Information given START
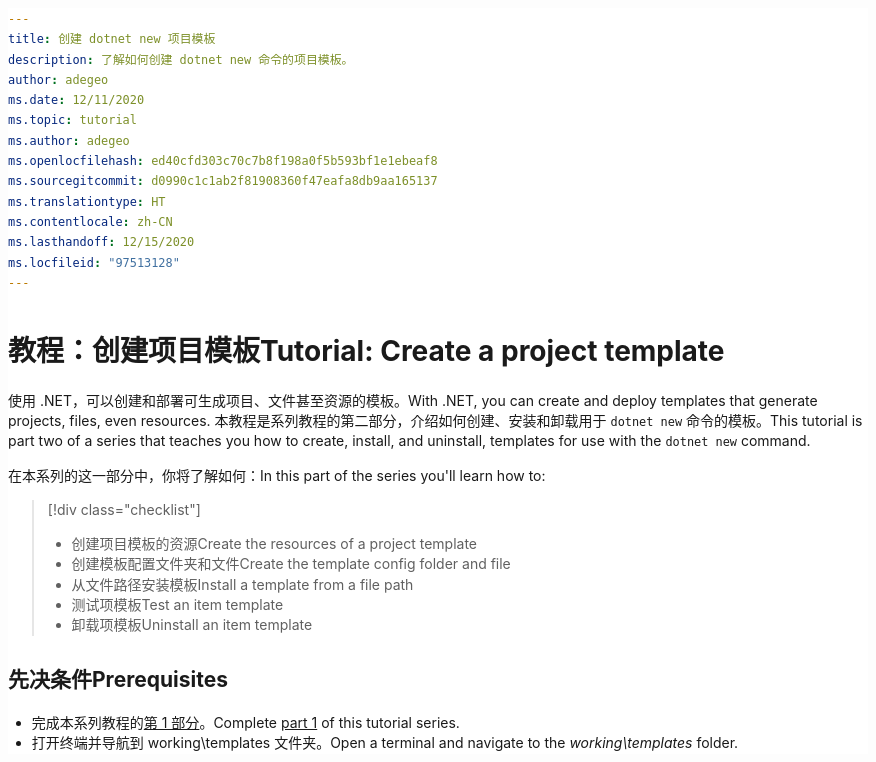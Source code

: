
```yaml
---
title: 创建 dotnet new 项目模板
description: 了解如何创建 dotnet new 命令的项目模板。
author: adegeo
ms.date: 12/11/2020
ms.topic: tutorial
ms.author: adegeo
ms.openlocfilehash: ed40cfd303c70c7b8f198a0f5b593bf1e1ebeaf8
ms.sourcegitcommit: d0990c1c1ab2f81908360f47eafa8db9aa165137
ms.translationtype: HT
ms.contentlocale: zh-CN
ms.lasthandoff: 12/15/2020
ms.locfileid: "97513128"
---
```

# <a name="tutorial-create-a-project-template"></a><span data-ttu-id="788c8-103">教程：创建项目模板</span><span class="sxs-lookup"><span data-stu-id="788c8-103">Tutorial: Create a project template</span></span>

<span data-ttu-id="788c8-104">使用 .NET，可以创建和部署可生成项目、文件甚至资源的模板。</span><span class="sxs-lookup"><span data-stu-id="788c8-104">With .NET, you can create and deploy templates that generate projects, files, even resources.</span></span> <span data-ttu-id="788c8-105">本教程是系列教程的第二部分，介绍如何创建、安装和卸载用于 `dotnet new` 命令的模板。</span><span class="sxs-lookup"><span data-stu-id="788c8-105">This tutorial is part two of a series that teaches you how to create, install, and uninstall, templates for use with the `dotnet new` command.</span></span>

<span data-ttu-id="788c8-106">在本系列的这一部分中，你将了解如何：</span><span class="sxs-lookup"><span data-stu-id="788c8-106">In this part of the series you'll learn how to:</span></span>

> [!div class="checklist"]
>
> * <span data-ttu-id="788c8-107">创建项目模板的资源</span><span class="sxs-lookup"><span data-stu-id="788c8-107">Create the resources of a project template</span></span>
> * <span data-ttu-id="788c8-108">创建模板配置文件夹和文件</span><span class="sxs-lookup"><span data-stu-id="788c8-108">Create the template config folder and file</span></span>
> * <span data-ttu-id="788c8-109">从文件路径安装模板</span><span class="sxs-lookup"><span data-stu-id="788c8-109">Install a template from a file path</span></span>
> * <span data-ttu-id="788c8-110">测试项模板</span><span class="sxs-lookup"><span data-stu-id="788c8-110">Test an item template</span></span>
> * <span data-ttu-id="788c8-111">卸载项模板</span><span class="sxs-lookup"><span data-stu-id="788c8-111">Uninstall an item template</span></span>

## <a name="prerequisites"></a><span data-ttu-id="788c8-112">先决条件</span><span class="sxs-lookup"><span data-stu-id="788c8-112">Prerequisites</span></span>

* <span data-ttu-id="788c8-113">完成本系列教程的[第 1 部分](cli-templates-create-item-template.md)。</span><span class="sxs-lookup"><span data-stu-id="788c8-113">Complete [part 1](cli-templates-create-item-template.md) of this tutorial series.</span></span>
* <span data-ttu-id="788c8-114">打开终端并导航到 working\templates  文件夹。</span><span class="sxs-lookup"><span data-stu-id="788c8-114">Open a terminal and navigate to the _working\templates_ folder.</span></span>
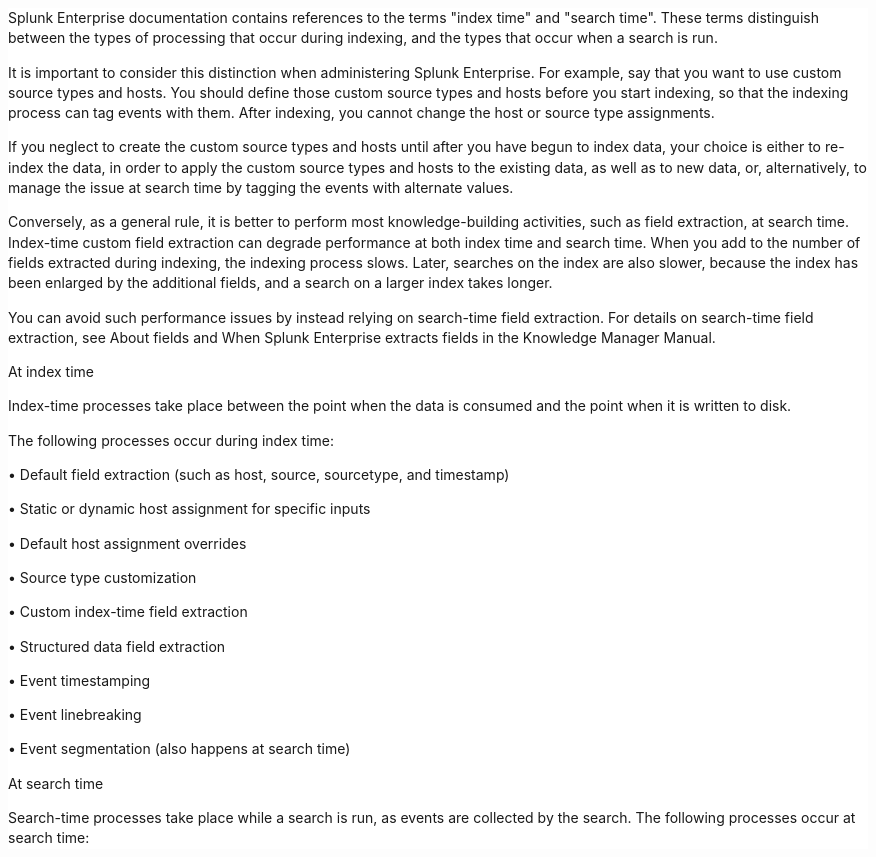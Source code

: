 Splunk Enterprise documentation contains references to the terms "index time" and "search time". These terms distinguish between the types of processing that occur during indexing, and the types that occur when a search is run. 

It is important to consider this distinction when administering Splunk Enterprise. For example, say that you want to use custom source types and hosts. You should define those custom source types and hosts before you start indexing, so that the indexing process can tag events with them. After indexing, you cannot change the host or source type assignments. 

If you neglect to create the custom source types and hosts until after you have begun to index data, your choice is either to re-index the data, in order to apply the custom source types and hosts to the existing data, as well as to new data, or, alternatively, to manage the issue at search time by tagging the events with alternate values. 

Conversely, as a general rule, it is better to perform most knowledge-building activities, such as field extraction, at search time. Index-time custom field extraction can degrade performance at both index time and search time. When you add to the number of fields extracted during indexing, the indexing process slows. Later, searches on the index are also slower, because the index has been enlarged by the additional fields, and a search on a larger index takes longer. 

You can avoid such performance issues by instead relying on search-time field extraction. For details on search-time field extraction, see About fields and When Splunk Enterprise extracts fields in the Knowledge Manager Manual. 


At index time

Index-time processes take place between the point when the data is consumed and the point when it is written to disk. 

The following processes occur during index time: 

• Default field extraction (such as host, source, sourcetype, and timestamp)


• Static or dynamic host assignment for specific inputs


• Default host assignment overrides


• Source type customization


• Custom index-time field extraction


• Structured data field extraction


• Event timestamping


• Event linebreaking


• Event segmentation (also happens at search time)



At search time

Search-time processes take place while a search is run, as events are collected by the search. The following processes occur at search time: 
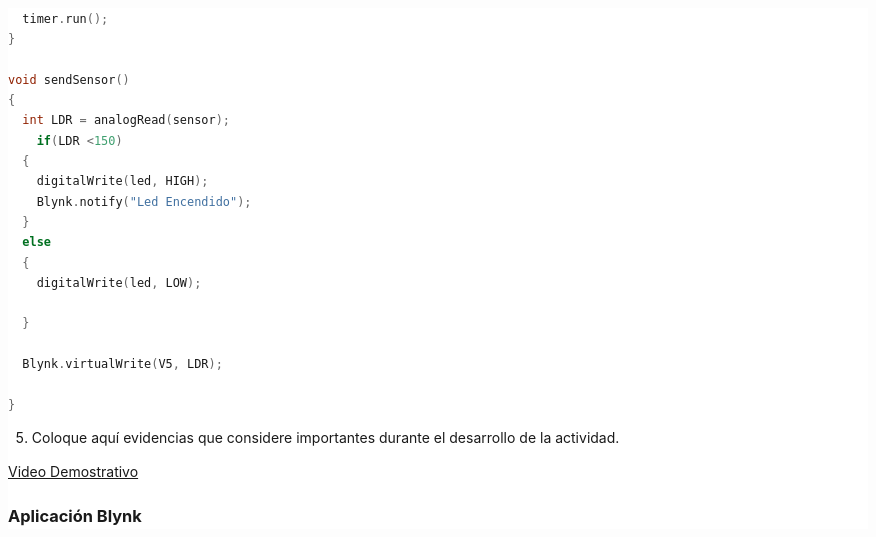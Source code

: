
 ```C++
  timer.run();
}

void sendSensor()
{
  int LDR = analogRead(sensor);
    if(LDR <150)
  {
    digitalWrite(led, HIGH);
    Blynk.notify("Led Encendido");
  }
  else
  {
    digitalWrite(led, LOW);
   
  }

  Blynk.virtualWrite(V5, LDR);

}
```

5. Coloque aquí evidencias que considere importantes durante el desarrollo de la actividad.

[Video Demostrativo](https://youtu.be/C4hvmwRtPmM)
### Aplicación Blynk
Information given END
— What needs to be done —
Return each line in the records that holds the string "such".

— Exercise solution —
Conversely, as a general rule, it is better to perform most knowledge-building activities, such as field extraction, at search time. Index-time custom field extraction can degrade performance at both index time and search time. When you add to the number of fields extracted during indexing, the indexing process slows. Later, searches on the index are also slower, because the index has been enlarged by the additional fields, and a search on a larger index takes longer. 
You can avoid such performance issues by instead relying on search-time field extraction. For details on search-time field extraction, see About fields and When Splunk Enterprise extracts fields in the Knowledge Manager Manual. 
• Default field extraction (such as host, source, sourcetype, and timestamp)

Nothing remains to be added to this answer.